Dün akşam çok anlamlı bir iftara gittim.
Anlamlı, çünkü 18 Mart Çanakkale zaferinin 110. Yıl dönümü kutlandığı, Gelibolu lalesinin tanıtıldığı, Hollanda Diyanet Vakfı’nın Rotterdam Laleli Cami’de düzenlediği iftara “Gitmesem olmazdı…”
Gittim gitmesine de az kalsın karizmayı çizdiriyordum!
Malumunuz geçenlerde VİP iftarları yazmış, plastik çatal- kaşık-tabak ile servis yapılan iftarlara gitmediğimi vurgulamıştım.
Haberini bu linkten okuyabilrsiniz.
Ne kadar okuyanım varmış, ya da okuyanlarım çoğu sırf benim için gelmişler gibi hissettim. Nerdeyse her okuyan, duyan oradaydı..
İftar vaktine 20 dakika kala salona girdim, anında beni gören iki güzel insandan watsap mesajı geldi, hemde fotoğraflı…
Protokol masası dahil herkesin önünde plastik tabak, çatal kaşık vardı.
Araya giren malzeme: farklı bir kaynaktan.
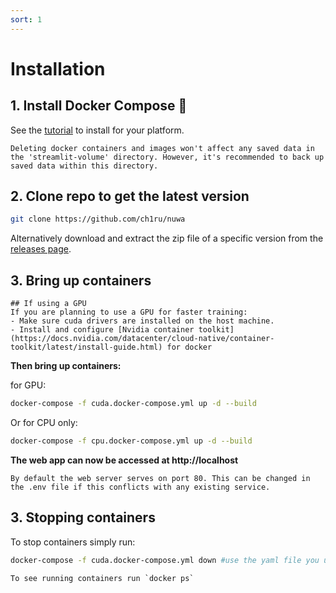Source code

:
 ```yaml
---
sort: 1
---
```


# Installation

## 1. Install Docker Compose 🐋

See the [tutorial](https://docs.docker.com/compose/install/) to install for your platform.

```tip
Deleting docker containers and images won't affect any saved data in the 'streamlit-volume' directory. However, it's recommended to back up saved data within this directory.
```

## 2. Clone repo to get the latest version

```bash
git clone https://github.com/ch1ru/nuwa
```

Alternatively download and extract the zip file of a specific version from the [releases page](https://github.com/ch1ru/Nuwa/releases).

## 3. Bring up containers

```note
## If using a GPU
If you are planning to use a GPU for faster training:
- Make sure cuda drivers are installed on the host machine.
- Install and configure [Nvidia container toolkit](https://docs.nvidia.com/datacenter/cloud-native/container-toolkit/latest/install-guide.html) for docker
```

**Then bring up containers:**

for GPU:
```bash
docker-compose -f cuda.docker-compose.yml up -d --build
```

Or for CPU only:
```bash
docker-compose -f cpu.docker-compose.yml up -d --build
```

**The web app can now be accessed at http://localhost**

```tip
By default the web server serves on port 80. This can be changed in the .env file if this conflicts with any existing service.
```

## 3. Stopping containers

To stop containers simply run:
```bash
docker-compose -f cuda.docker-compose.yml down #use the yaml file you used to build containers
```

```tip
To see running containers run `docker ps`
```

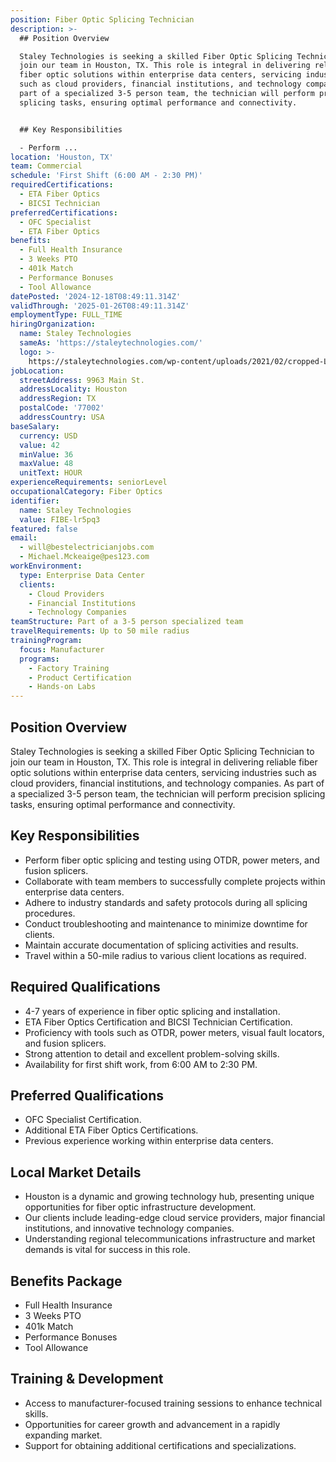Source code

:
 ```yaml
---
position: Fiber Optic Splicing Technician
description: >-
  ## Position Overview

  Staley Technologies is seeking a skilled Fiber Optic Splicing Technician to
  join our team in Houston, TX. This role is integral in delivering reliable
  fiber optic solutions within enterprise data centers, servicing industries
  such as cloud providers, financial institutions, and technology companies. As
  part of a specialized 3-5 person team, the technician will perform precision
  splicing tasks, ensuring optimal performance and connectivity.


  ## Key Responsibilities

  - Perform ...
location: 'Houston, TX'
team: Commercial
schedule: 'First Shift (6:00 AM - 2:30 PM)'
requiredCertifications:
  - ETA Fiber Optics
  - BICSI Technician
preferredCertifications:
  - OFC Specialist
  - ETA Fiber Optics
benefits:
  - Full Health Insurance
  - 3 Weeks PTO
  - 401k Match
  - Performance Bonuses
  - Tool Allowance
datePosted: '2024-12-18T08:49:11.314Z'
validThrough: '2025-01-26T08:49:11.314Z'
employmentType: FULL_TIME
hiringOrganization:
  name: Staley Technologies
  sameAs: 'https://staleytechnologies.com/'
  logo: >-
    https://staleytechnologies.com/wp-content/uploads/2021/02/cropped-Logo_StaleyTechnologies.png
jobLocation:
  streetAddress: 9963 Main St.
  addressLocality: Houston
  addressRegion: TX
  postalCode: '77002'
  addressCountry: USA
baseSalary:
  currency: USD
  value: 42
  minValue: 36
  maxValue: 48
  unitText: HOUR
experienceRequirements: seniorLevel
occupationalCategory: Fiber Optics
identifier:
  name: Staley Technologies
  value: FIBE-lr5pq3
featured: false
email:
  - will@bestelectricianjobs.com
  - Michael.Mckeaige@pes123.com
workEnvironment:
  type: Enterprise Data Center
  clients:
    - Cloud Providers
    - Financial Institutions
    - Technology Companies
teamStructure: Part of a 3-5 person specialized team
travelRequirements: Up to 50 mile radius
trainingProgram:
  focus: Manufacturer
  programs:
    - Factory Training
    - Product Certification
    - Hands-on Labs
---
```




## Position Overview
Staley Technologies is seeking a skilled Fiber Optic Splicing Technician to join our team in Houston, TX. This role is integral in delivering reliable fiber optic solutions within enterprise data centers, servicing industries such as cloud providers, financial institutions, and technology companies. As part of a specialized 3-5 person team, the technician will perform precision splicing tasks, ensuring optimal performance and connectivity.

## Key Responsibilities
- Perform fiber optic splicing and testing using OTDR, power meters, and fusion splicers.
- Collaborate with team members to successfully complete projects within enterprise data centers.
- Adhere to industry standards and safety protocols during all splicing procedures.
- Conduct troubleshooting and maintenance to minimize downtime for clients.
- Maintain accurate documentation of splicing activities and results.
- Travel within a 50-mile radius to various client locations as required.

## Required Qualifications
- 4-7 years of experience in fiber optic splicing and installation.
- ETA Fiber Optics Certification and BICSI Technician Certification.
- Proficiency with tools such as OTDR, power meters, visual fault locators, and fusion splicers.
- Strong attention to detail and excellent problem-solving skills.
- Availability for first shift work, from 6:00 AM to 2:30 PM.

## Preferred Qualifications
- OFC Specialist Certification.
- Additional ETA Fiber Optics Certifications.
- Previous experience working within enterprise data centers.

## Local Market Details
- Houston is a dynamic and growing technology hub, presenting unique opportunities for fiber optic infrastructure development.
- Our clients include leading-edge cloud service providers, major financial institutions, and innovative technology companies.
- Understanding regional telecommunications infrastructure and market demands is vital for success in this role.

## Benefits Package
- Full Health Insurance
- 3 Weeks PTO
- 401k Match
- Performance Bonuses
- Tool Allowance

## Training & Development
- Access to manufacturer-focused training sessions to enhance technical skills.
- Opportunities for career growth and advancement in a rapidly expanding market.
- Support for obtaining additional certifications and specializations.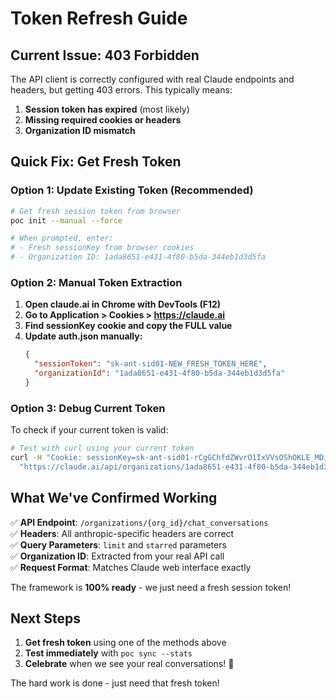 # Token Refresh Guide

## Current Issue: 403 Forbidden

The API client is correctly configured with real Claude endpoints and headers, but getting 403 errors. This typically means:

1. **Session token has expired** (most likely)
2. **Missing required cookies or headers**
3. **Organization ID mismatch**

## Quick Fix: Get Fresh Token

### Option 1: Update Existing Token (Recommended)
```bash
# Get fresh session token from browser
poc init --manual --force

# When prompted, enter:
# - Fresh sessionKey from browser cookies
# - Organization ID: 1ada8651-e431-4f80-b5da-344eb1d3d5fa
```

### Option 2: Manual Token Extraction
1. **Open claude.ai in Chrome with DevTools (F12)**
2. **Go to Application > Cookies > https://claude.ai**
3. **Find sessionKey cookie and copy the FULL value**
4. **Update auth.json manually:**
   ```json
   {
     "sessionToken": "sk-ant-sid01-NEW_FRESH_TOKEN_HERE",
     "organizationId": "1ada8651-e431-4f80-b5da-344eb1d3d5fa"
   }
   ```

### Option 3: Debug Current Token
To check if your current token is valid:
```bash
# Test with curl using your current token
curl -H "Cookie: sessionKey=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" \
  "https://claude.ai/api/organizations/1ada8651-e431-4f80-b5da-344eb1d3d5fa/chat_conversations?limit=5&starred=false"
```

## What We've Confirmed Working

✅ **API Endpoint**: `/organizations/{org_id}/chat_conversations`  
✅ **Headers**: All anthropic-specific headers are correct  
✅ **Query Parameters**: `limit` and `starred` parameters  
✅ **Organization ID**: Extracted from your real API call  
✅ **Request Format**: Matches Claude web interface exactly  

The framework is **100% ready** - we just need a fresh session token!

## Next Steps

1. **Get fresh token** using one of the methods above
2. **Test immediately** with `poc sync --stats`
3. **Celebrate** when we see your real conversations! 🎉

The hard work is done - just need that fresh token!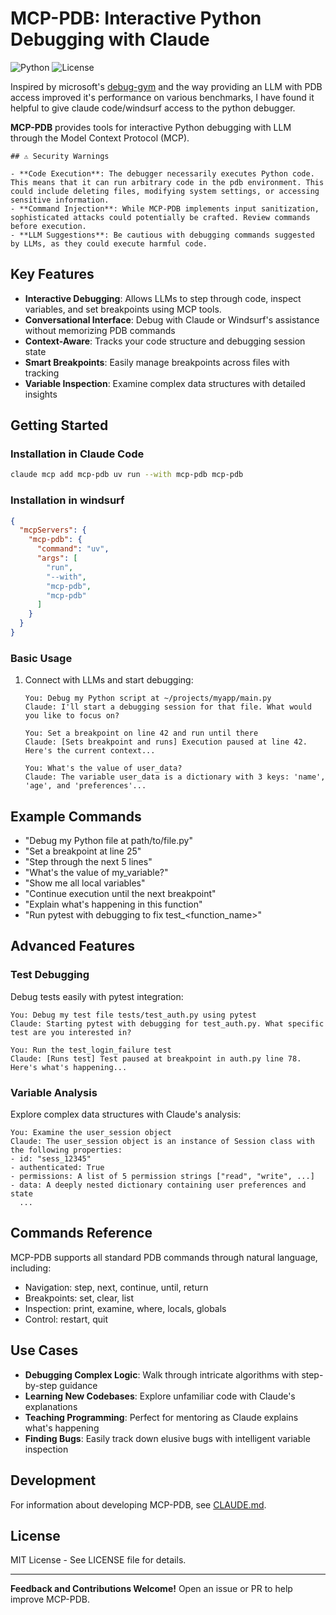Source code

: # MCP-PDB: Interactive Python Debugging with Claude

![Python](https://img.shields.io/badge/Python-3.12+-blue.svg)
![License](https://img.shields.io/badge/License-MIT-green.svg)

Inspired by microsoft's [debug-gym](https://aka.ms/debug-gym/) and the way providing an LLM with PDB access improved it's performance on various benchmarks, I have found it helpful to give claude code/windsurf access to the python debugger.

**MCP-PDB** provides tools for interactive Python debugging with LLM through the Model Context Protocol (MCP).


```
## ⚠️ Security Warnings

- **Code Execution**: The debugger necessarily executes Python code. This means that it can run arbitrary code in the pdb environment. This could include deleting files, modifying system settings, or accessing sensitive information.
- **Command Injection**: While MCP-PDB implements input sanitization, sophisticated attacks could potentially be crafted. Review commands before execution.
- **LLM Suggestions**: Be cautious with debugging commands suggested by LLMs, as they could execute harmful code.
```

## Key Features

- **Interactive Debugging**: Allows LLMs to step through code, inspect variables, and set breakpoints using MCP tools.
- **Conversational Interface**: Debug with Claude or Windsurf's assistance without memorizing PDB commands
- **Context-Aware**: Tracks your code structure and debugging session state
- **Smart Breakpoints**: Easily manage breakpoints across files with tracking
- **Variable Inspection**: Examine complex data structures with detailed insights

## Getting Started

### Installation in Claude Code

```bash
claude mcp add mcp-pdb uv run --with mcp-pdb mcp-pdb
```

### Installation in windsurf

```json
{
  "mcpServers": {
    "mcp-pdb": {
      "command": "uv",
      "args": [
        "run",
        "--with",
        "mcp-pdb",
        "mcp-pdb"
      ]
    }
  }
}
```

### Basic Usage

1. Connect with LLMs and start debugging:
   ```
   You: Debug my Python script at ~/projects/myapp/main.py
   Claude: I'll start a debugging session for that file. What would you like to focus on?

   You: Set a breakpoint on line 42 and run until there
   Claude: [Sets breakpoint and runs] Execution paused at line 42. Here's the current context...

   You: What's the value of user_data?
   Claude: The variable user_data is a dictionary with 3 keys: 'name', 'age', and 'preferences'...
   ```

## Example Commands

- "Debug my Python file at path/to/file.py"
- "Set a breakpoint at line 25"
- "Step through the next 5 lines"
- "What's the value of my_variable?"
- "Show me all local variables"
- "Continue execution until the next breakpoint"
- "Explain what's happening in this function"
- "Run pytest with debugging to fix test_<function_name>"

## Advanced Features

### Test Debugging

Debug tests easily with pytest integration:

```
You: Debug my test file tests/test_auth.py using pytest
Claude: Starting pytest with debugging for test_auth.py. What specific test are you interested in?

You: Run the test_login_failure test
Claude: [Runs test] Test paused at breakpoint in auth.py line 78. Here's what's happening...
```

### Variable Analysis

Explore complex data structures with Claude's analysis:

```
You: Examine the user_session object
Claude: The user_session object is an instance of Session class with the following properties:
- id: "sess_12345"
- authenticated: True
- permissions: A list of 5 permission strings ["read", "write", ...]
- data: A deeply nested dictionary containing user preferences and state
  ...
```

## Commands Reference

MCP-PDB supports all standard PDB commands through natural language, including:
- Navigation: step, next, continue, until, return
- Breakpoints: set, clear, list
- Inspection: print, examine, where, locals, globals
- Control: restart, quit

## Use Cases

- **Debugging Complex Logic**: Walk through intricate algorithms with step-by-step guidance
- **Learning New Codebases**: Explore unfamiliar code with Claude's explanations
- **Teaching Programming**: Perfect for mentoring as Claude explains what's happening
- **Finding Bugs**: Easily track down elusive bugs with intelligent variable inspection

## Development

For information about developing MCP-PDB, see [CLAUDE.md](CLAUDE.md).

## License

MIT License - See LICENSE file for details.

---

**Feedback and Contributions Welcome!** Open an issue or PR to help improve MCP-PDB.
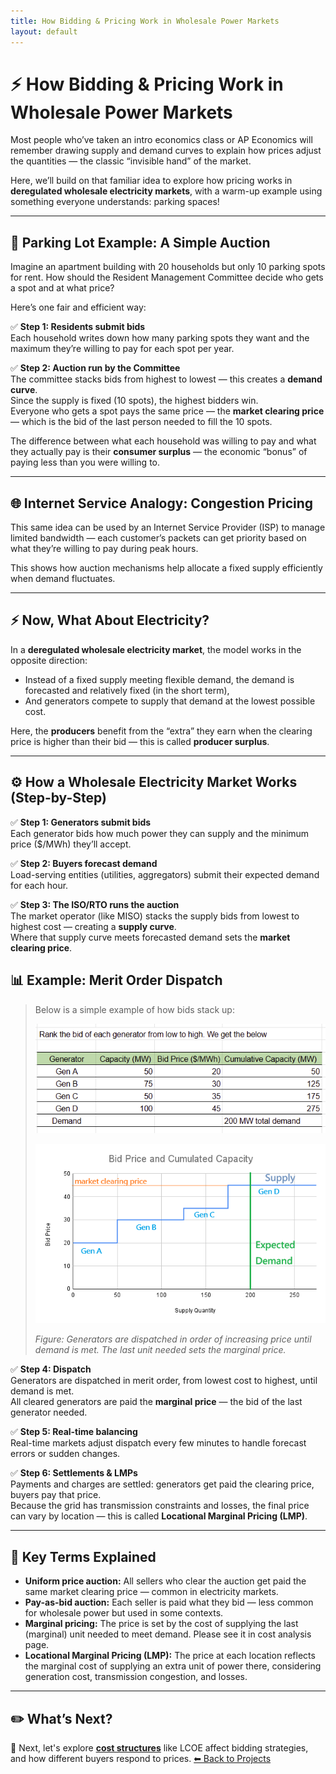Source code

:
 ```yaml
---
title: How Bidding & Pricing Work in Wholesale Power Markets
layout: default
---
```


# ⚡ How Bidding & Pricing Work in Wholesale Power Markets

Most people who’ve taken an intro economics class or AP Economics will remember drawing supply and demand curves to explain how prices adjust the quantities — the classic “invisible hand” of the market.

Here, we’ll build on that familiar idea to explore how pricing works in **deregulated wholesale electricity markets**, with a warm-up example using something everyone understands: parking spaces!

---

## 🚗 Parking Lot Example: A Simple Auction

Imagine an apartment building with 20 households but only 10 parking spots for rent. How should the Resident Management Committee decide who gets a spot and at what price?

Here’s one fair and efficient way:  

✅ **Step 1: Residents submit bids**  
Each household writes down how many parking spots they want and the maximum they’re willing to pay for each spot per year.

✅ **Step 2: Auction run by the Committee**  
The committee stacks bids from highest to lowest — this creates a **demand curve**.  
Since the supply is fixed (10 spots), the highest bidders win.  
Everyone who gets a spot pays the same price — the **market clearing price** — which is the bid of the last person needed to fill the 10 spots.

The difference between what each household was willing to pay and what they actually pay is their **consumer surplus** — the economic “bonus” of paying less than you were willing to.

---

## 🌐 Internet Service Analogy: Congestion Pricing

This same idea can be used by an Internet Service Provider (ISP) to manage limited bandwidth — each customer’s packets can get priority based on what they’re willing to pay during peak hours.

This shows how auction mechanisms help allocate a fixed supply efficiently when demand fluctuates.

---

## ⚡ Now, What About Electricity?

In a **deregulated wholesale electricity market**, the model works in the opposite direction:  
- Instead of a fixed supply meeting flexible demand, the demand is forecasted and relatively fixed (in the short term),  
- And generators compete to supply that demand at the lowest possible cost.

Here, the **producers** benefit from the “extra” they earn when the clearing price is higher than their bid — this is called **producer surplus**.

---

## ⚙️ How a Wholesale Electricity Market Works (Step-by-Step)

✅ **Step 1: Generators submit bids**  
Each generator bids how much power they can supply and the minimum price ($/MWh) they’ll accept.

✅ **Step 2: Buyers forecast demand**  
Load-serving entities (utilities, aggregators) submit their expected demand for each hour.

✅ **Step 3: The ISO/RTO runs the auction**  
The market operator (like MISO) stacks the supply bids from lowest to highest cost — creating a **supply curve**.  
Where that supply curve meets forecasted demand sets the **market clearing price**.

## 📊 Example: Merit Order Dispatch

> Below is a simple example of how bids stack up:
>
> ![Given Data](./assets/images/merit_order_data.png)
>
> ![Merit Order Dispatch Curve](./assets/images/merit_order.png)
>
> *Figure: Generators are dispatched in order of increasing price until demand is met. The last unit needed sets the marginal price.*



✅ **Step 4: Dispatch**  
Generators are dispatched in merit order, from lowest cost to highest, until demand is met.  
All cleared generators are paid the **marginal price** — the bid of the last generator needed.

✅ **Step 5: Real-time balancing**  
Real-time markets adjust dispatch every few minutes to handle forecast errors or sudden changes.

✅ **Step 6: Settlements & LMPs**  
Payments and charges are settled: generators get paid the clearing price, buyers pay that price.  
Because the grid has transmission constraints and losses, the final price can vary by location — this is called **Locational Marginal Pricing (LMP)**.

---

## 🧮 Key Terms Explained

- **Uniform price auction:** All sellers who clear the auction get paid the same market clearing price — common in electricity markets.
- **Pay-as-bid auction:** Each seller is paid what they bid — less common for wholesale power but used in some contexts.
- **Marginal pricing:** The price is set by the cost of supplying the last (marginal) unit needed to meet demand. Please see it in cost analysis page.
- **Locational Marginal Pricing (LMP):** The price at each location reflects the marginal cost of supplying an extra unit of power there, considering generation cost, transmission congestion, and losses.

---

## ✏️ What’s Next?

📄 Next, let's explore **[cost structures](./cost-drivers.md)** like LCOE affect bidding strategies, and how different buyers respond to prices.
[⬅ Back to Projects](./projects.md)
Eyvah dedim ama bir yandan da sevindim, çünkü bazı yerlerde olduğu gibi protokole porselen tabak, metal çatal- kaşık, diğerlerine plastik değildi, herkes eşitti:-)
Tebrik ederim.
Ama benim durumun vahimdi.
İftar vaktine 3-5 dakika kala etrafımda 4-5 aşina sima ellerinde cep telefonu fotoğrafımı çekmek için bekliyorlardı
Fotoğrafımı çekip daha önceki yazımı hatırlatacaklar, bu ne perhiz bu ne lahana turşusu dercesine beni ti’ye alacaklar, belki de sosyal medyada fotoğraflarımı paylaşacaklardı.
Onlara o fırsatı verir miyim HİÇ…
Ezan okunması ile birlikte plastik şişeden ( bardak yoktu) önce suyumu, ardından plastik çorba kasesini kafama dikip içitim. ( O kadar da olsun değil mi, akşama kadar aç kalmışım ) ardından bir dilim baklavayı elimle gömdüm. Rotterdam için nikotin vakti geldiğini haber verdi ciğerlerim. Bahçeye çıkıp nikotin iftarımı da açarken sevdiğim bir kardeşim karton bardakta bir çay getirdi onu da içtim… ( Oysa cam bardak olmadan içmezdim hani. )
İşin bu kısmı bir yana, Çanakkale Zaferi’nin kutlandığı, Hollandalı lale üretcilerinin 17 yıl üstünde çalışıp ürettikleri ve Gelibolu Lalesi adını verdikleri lalenin tanıtımının yapıldığı bir iftar daha farklı ve anlamlı olabilirdi.
Ben olsam mesela Çanakkale Savaşının ruhunu hissettirmek için o yüzbinlerce Çanakkale kahramanlarının o günlerde yediği karavana gibi üzüm hoşafı, bulgur pilavı veya buğday çorbasından oluşan bir menü hazırlatırdım. Hem masrafı daha az, hem sunumu daha kolay ve manevi değeri yüksek ve de anlamlı olmaz mıydı?
Caminin gençlik kollarından gençlere hani şu Çanakkale Geçilmez adlı tiyatro oyununda oyuncuların giydiği asker elbiselerni giydirip, verirdim ellerine karavana kazanlarını, kepçeleri masa masa dolaşıp bir kepçe üzüm hoşafı bir kepçe çorba veya pilav dağıttırırdım..
(Orada olmayanlar için yazıyorum, menü malum düşük bütçeli düğün yemekleri gibiydi..)
Ve hatta ve özellikle kendime bir kıyak yapar M. Akif’in Çanakkale Destanı şiirini ya da kendi yazdığım ana haber bültenlerinde de okunan Çanakkale şiirmi kendime okuturdum…
Neyse yazıyı narsizme, melankoliye, drama hatta Küçük Emrah’a bağlamandan şu gerçeği hatırlatmadan olmaz.
Genelde şairler öldükten sonra kıymetlenir, derler.
Ve final, dostlarla hasbihal edip arabama doğru yürürken ardımdan, “ Yavuz bey, Yavuz abi unutma sakın, yazmasan olmaz” diye seslenen arkadaşlar, yazdım işte, oldu mu?